Tra Africa e Barocco: Classica Orchestra Afrobeat
Arriva dalla Romagna uno dei più creativi e singolari esperimenti musicali contemporanei. Un omaggio a quelle che il compositore britannico Brian Eno, il padre dei suoni per ambienti, ha definito ‘Musiche possibili’. Che significa mescolare l’Africa con le scritture sonore colte della tradizione colta occidentale.
Gli arrangiamenti cameristici ed i griots, i cantastorie della tradizione della Guinea e del Mali.
Si chiama Classica Orchestra Afrobeat ed è un ensemble diretto dal compositore Marco Zanoti che ha da poco pubblicato l’album ‘Regard Sur Le Passè’, una epopea africana che mette in musica la vita dell’ultimo imperatore africano, che si oppose strenuamente alla fine dell’ ‘800 al colonialismo, e divenne così una leggenda nel continente, grazie ai canti che a lui dedicò il suo griot, il cantastorie personale.
Un patrimonio tramandato oralmente per decenni, sino a quando, nel 1969, una orchestra della Guinea, non lo introdusse nel suo repertorio. La forza tribale della poliritmia africana all’interno di un ensemble nel quale le percussioni convivono con strumenti della musica antica, come l’oboe e il clavicembalo.
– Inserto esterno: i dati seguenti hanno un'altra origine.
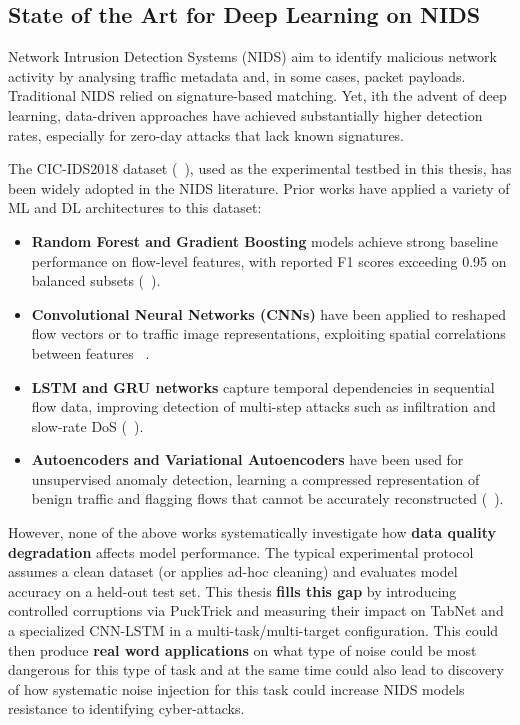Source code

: \documentclass[../main.tex]{subfiles}
\begin{document}
\subsection{State of the Art for Deep Learning on NIDS}
\label{sec:dq-impact}

Network Intrusion Detection Systems (NIDS) aim to identify malicious network activity by analysing traffic metadata and, in some cases, packet payloads. Traditional NIDS relied on signature-based matching.  Yet, ith the advent of deep learning,
data-driven approaches have achieved substantially higher detection rates,
especially for zero-day attacks that lack known signatures.

The CIC-IDS2018 dataset (~\supercite{cicids2018}), used as the experimental testbed in
this thesis, has been widely adopted in the NIDS literature.  Prior works have
applied a variety of ML and DL architectures to this dataset:

\begin{itemize}
    \item \textbf{Random Forest and Gradient Boosting} models achieve strong
          baseline performance on flow-level features, with reported F1 scores
          exceeding 0.95 on balanced subsets (~\supercite{sharafaldin2018toward}).
    \item \textbf{Convolutional Neural Networks (CNNs)} have been applied to
          reshaped flow vectors or to traffic image representations, exploiting
          spatial correlations between features ~\supercite{kim2020cnn}.
    \item \textbf{LSTM and GRU networks} capture temporal dependencies in
          sequential flow data, improving detection of multi-step attacks such
          as infiltration and slow-rate DoS (~\supercite{imrana2021bidirectional}).
    \item \textbf{Autoencoders and Variational Autoencoders} have been used
          for unsupervised anomaly detection, learning a compressed
          representation of benign traffic and flagging flows that cannot be
          accurately reconstructed (~\supercite{mirsky2018kitsune}).
\end{itemize}

However, none of the above works systematically investigate how \textbf{data
quality degradation} affects model performance.  The typical experimental
protocol assumes a clean dataset (or applies ad-hoc cleaning) and evaluates
model accuracy on a held-out test set.  This thesis \textbf{fills this gap} by
introducing controlled corruptions via PuckTrick and measuring their impact on
TabNet and a specialized CNN-LSTM in a multi-task/multi-target configuration. 
This could then produce \textbf{real word applications} on what type of noise could be most dangerous for this type of task and at the same time could also lead to discovery of how systematic noise injection for this task could increase NIDS models resistance to identifying cyber-attacks.
\end{document}
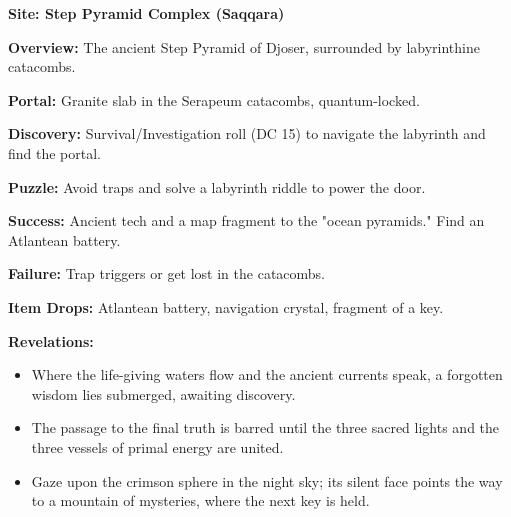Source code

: \documentclass[12pt]{article}
\begin{document}
\textbf{Site: Step Pyramid Complex (Saqqara)}

\textbf{Overview:}  
The ancient Step Pyramid of Djoser, surrounded by labyrinthine catacombs.

\textbf{Portal:}  
Granite slab in the Serapeum catacombs, quantum-locked.

\textbf{Discovery:}  
Survival/Investigation roll (DC 15) to navigate the labyrinth and find the portal.

\textbf{Puzzle:}  
Avoid traps and solve a labyrinth riddle to power the door.

\textbf{Success:}  
Ancient tech and a map fragment to the "ocean pyramids." Find an Atlantean battery.

\textbf{Failure:}  
Trap triggers or get lost in the catacombs.

\textbf{Item Drops:}  
Atlantean battery, navigation crystal, fragment of a key.

\textbf{Revelations:}
\begin{itemize}
  \item Where the life-giving waters flow and the ancient currents speak, a forgotten wisdom lies submerged, awaiting discovery.
  \item The passage to the final truth is barred until the three sacred lights and the three vessels of primal energy are united.
  \item Gaze upon the crimson sphere in the night sky; its silent face points the way to a mountain of mysteries, where the next key is held.
\end{itemize}
\end{document}
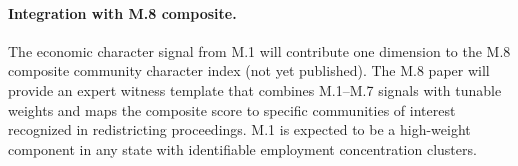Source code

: \paragraph{Integration with M.8 composite.}
The economic character signal from M.1 will contribute one dimension to
the M.8 composite community character index (not yet published).
The M.8 paper will provide an expert witness template that combines M.1--M.7
signals with tunable weights and maps the composite score to specific
communities of interest recognized in redistricting proceedings.
M.1 is expected to be a high-weight component in any state with identifiable
employment concentration clusters.
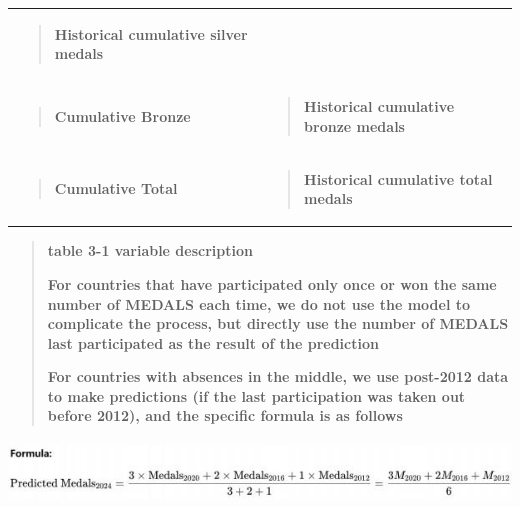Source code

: \documentclass[12pt,a4paper]{article}
\renewenvironment{quote}{\begin{quotation}}{\end{quotation}}  %
\begin{document}
\begin{longtable}[]{@{}
      >{\raggedright\arraybackslash}p{}
      >{\raggedright\arraybackslash}p{}@{}}
\begin{minipage}[t]{\linewidth}
\begin{quote}
    \textbf{Historical cumulative silver medals}
    \end{quote}
    \end{minipage} \\
    \begin{minipage}[t]{\linewidth}\raggedright
    \begin{quote}
    \textbf{Cumulative Bronze}
    \end{quote}
    \end{minipage} & \begin{minipage}[t]{\linewidth}\raggedright
    \begin{quote}
    \textbf{Historical cumulative bronze medals}
    \end{quote}
    \end{minipage} \\
    \begin{minipage}[t]{\linewidth}\raggedright
    \begin{quote}
    \textbf{Cumulative Total}
    \end{quote}
    \end{minipage} & \begin{minipage}[t]{\linewidth}\raggedright
    \begin{quote}
    \textbf{Historical cumulative total medals}
    \end{quote}
    \end{minipage} \\
    \end{longtable}
    
    \begin{quote}
    \textbf{table 3-1 variable description}
    
    \textbf{For countries that have participated only once or won the same
    number of MEDALS each time, we do not use the model to complicate the
    process, but directly use the number of MEDALS last participated as the
    result of the prediction}
    
    \textbf{For countries with absences in the middle, we use post-2012 data
    to make predictions (if the last participation was taken out before
    2012), and the specific formula is as follows}
    \end{quote}
    
    \includegraphics[width=6.29833in,height=0.67in]{./media/media/image7.jpeg}
    
\end{document}
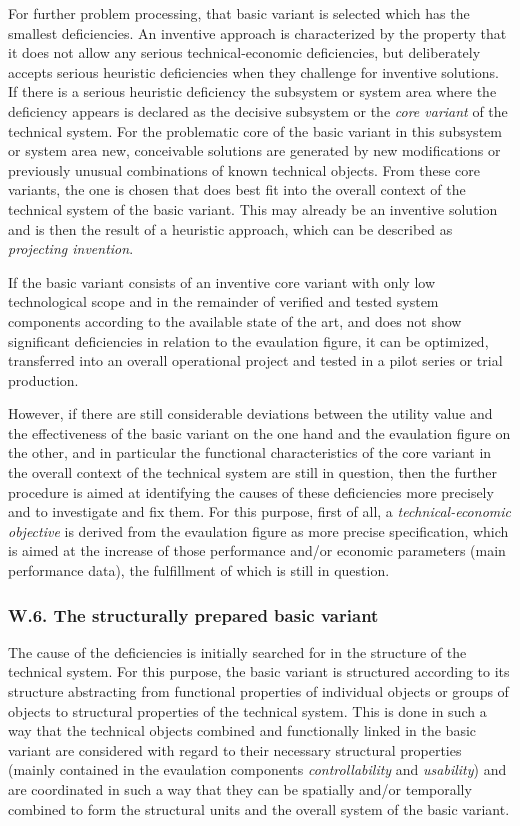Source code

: \documentclass[11pt,a4paper]{article}
\begin{document}
For further problem processing, that basic variant is selected which has the
smallest deficiencies. An inventive approach is characterized by the property
that it does not allow any serious technical-economic deficiencies, but
deliberately accepts serious heuristic deficiencies when they challenge for
inventive solutions.  If there is a serious heuristic deficiency the subsystem
or system area where the deficiency appears is declared as the decisive
subsystem or the \emph{core variant} of the technical system. For the
problematic core of the basic variant in this subsystem or system area new,
conceivable solutions are generated by new modifications or previously unusual
combinations of known technical objects.  From these core variants, the one is
chosen that does best fit into the overall context of the technical system of
the basic variant. This may already be an inventive solution and is then the
result of a heuristic approach, which can be described as \emph{projecting
  invention}.

If the basic variant consists of an inventive core variant with only low
technological scope and in the remainder of verified and tested system
components according to the available state of the art, and does not show
significant deficiencies in relation to the evaulation figure, it can be
optimized, transferred into an overall operational project and tested in a
pilot series or trial production.

However, if there are still considerable deviations between the utility value
and the effectiveness of the basic variant on the one hand and the evaulation
figure on the other, and in particular the functional characteristics of the
core variant in the overall context of the technical system are still in
question, then the further procedure is aimed at identifying the causes of
these deficiencies more precisely and to investigate and fix them. For this
purpose, first of all, a \emph{technical-economic objective} is derived from
the evaulation figure as more precise specification, which is aimed at the
increase of those performance and/or economic parameters (main performance
data), the fulfillment of which is still in question.

\subsubsection*{W.6. The structurally prepared basic variant}

The cause of the deficiencies is initially searched for in the structure of
the technical system. For this purpose, the basic variant is structured
according to its structure abstracting from functional properties of
individual objects or groups of objects to structural properties of the
technical system. This is done in such a way that the technical objects
combined and functionally linked in the basic variant are considered with
regard to their necessary structural properties (mainly contained in the
evaulation components \emph{controllability} and \emph{usability}) and are
coordinated in such a way that they can be spatially and/or temporally
combined to form the structural units and the overall system of the basic
variant.
\end{document}
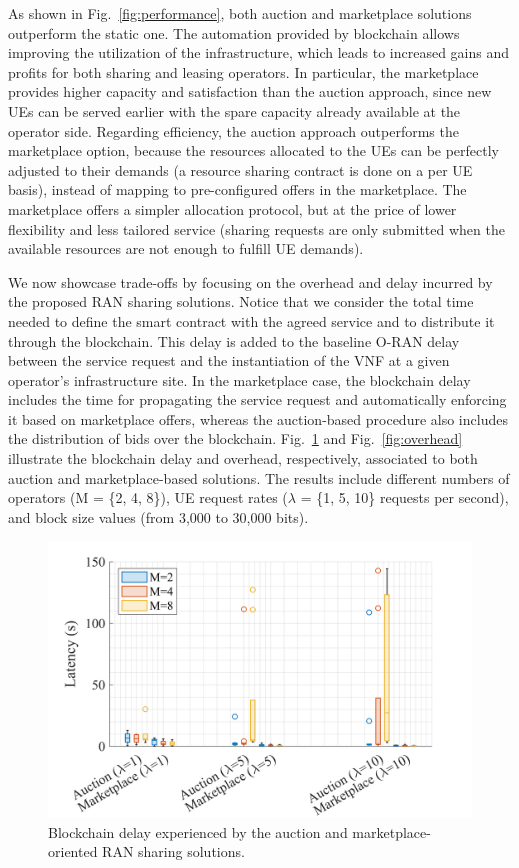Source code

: \documentclass[journal]{IEEEtran}
\begin{document}
	As shown in Fig.~\ref{fig:performance}, both auction and marketplace solutions outperform the static one. The automation provided by blockchain allows improving the utilization of the infrastructure, which leads to increased gains and profits for both sharing and leasing operators. In particular, the marketplace provides higher capacity and satisfaction than the auction approach, since new UEs can be served earlier with the spare capacity already available at the operator side. Regarding efficiency, the auction approach outperforms the marketplace option, because the resources allocated to the UEs can be perfectly adjusted to their demands (a resource sharing contract is done on a per UE basis), instead of mapping to pre-configured offers in the marketplace. The marketplace offers a simpler allocation protocol, but at the price of lower flexibility and less tailored service (sharing requests are only submitted when the available resources are not enough to fulfill UE demands).
	
	We now showcase trade-offs by focusing on the overhead and delay incurred by the proposed RAN sharing solutions. Notice that we consider the total time needed to define the smart contract with the agreed service and to distribute it through the blockchain. This delay is added to the baseline O-RAN delay between the service request and the instantiation of the VNF at a given operator's infrastructure site. In the marketplace case, the blockchain delay includes the time for propagating the service request and automatically enforcing it based on marketplace offers, whereas the auction-based procedure also includes the distribution of bids over the blockchain. Fig.~\ref{fig:delay} and Fig.~\ref{fig:overhead} illustrate the blockchain delay and overhead, respectively, associated to both auction and marketplace-based solutions. The results include different numbers of operators (M = \{2, 4, 8\}), UE request rates ($\lambda$ = \{1, 5, 10\} requests per second), and block size values (from 3,000 to 30,000 bits).
	
	\begin{figure}[ht!]
		\centering
		\includegraphics[width=.85\linewidth]{delay_new.png}
		\caption{Blockchain delay experienced by the auction and marketplace-oriented RAN sharing solutions.}%
		\label{fig:delay}
	\end{figure}
	
\end{document}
Un incontro, quello che l’Orchestra mette in scena.
Tutto è iniziato leggendo una frase di Fela Kuti, il musicista nigeriano che fece conoscere il funk africano al mondo negli anni 60. Per lui l’afrobeat era la moderna musica classica. Stessa complessità, differenti livelli di lettura, intreccio continuo di ritmo e melodia. Così è nata l’esperienza della Classica Orchestra Afrobeat.
Un album d’esordio che era un omaggio a Fela Kuti e che vi ha fatto conoscere nel mondo.
Si, la scorsa estate abbiamo avuto l’onore di essere sul palco del festival inglese di Glastonbury, unico gruppo italiano invitato al fianco di artisti come i Rolling Stones e i Mumford&Sons. E con noi si è esibito Sean Kuti, il figlio di Fela, che continua a far conoscere nel mondo le musiche del padre.
Come proponete ‘Regard Sur Le Passe’’ dal vivo?
L’opera viene suonata in tre movimenti intervallati dall’esecuzione di due brevi sinfonie di autori italiani vissuti tra il ’500 e il ‘600, il mantovano Salomone Rossi e il napoletano Andrea Falconieri. Introducono, con le loro arie antiche, le voci dei griots africani.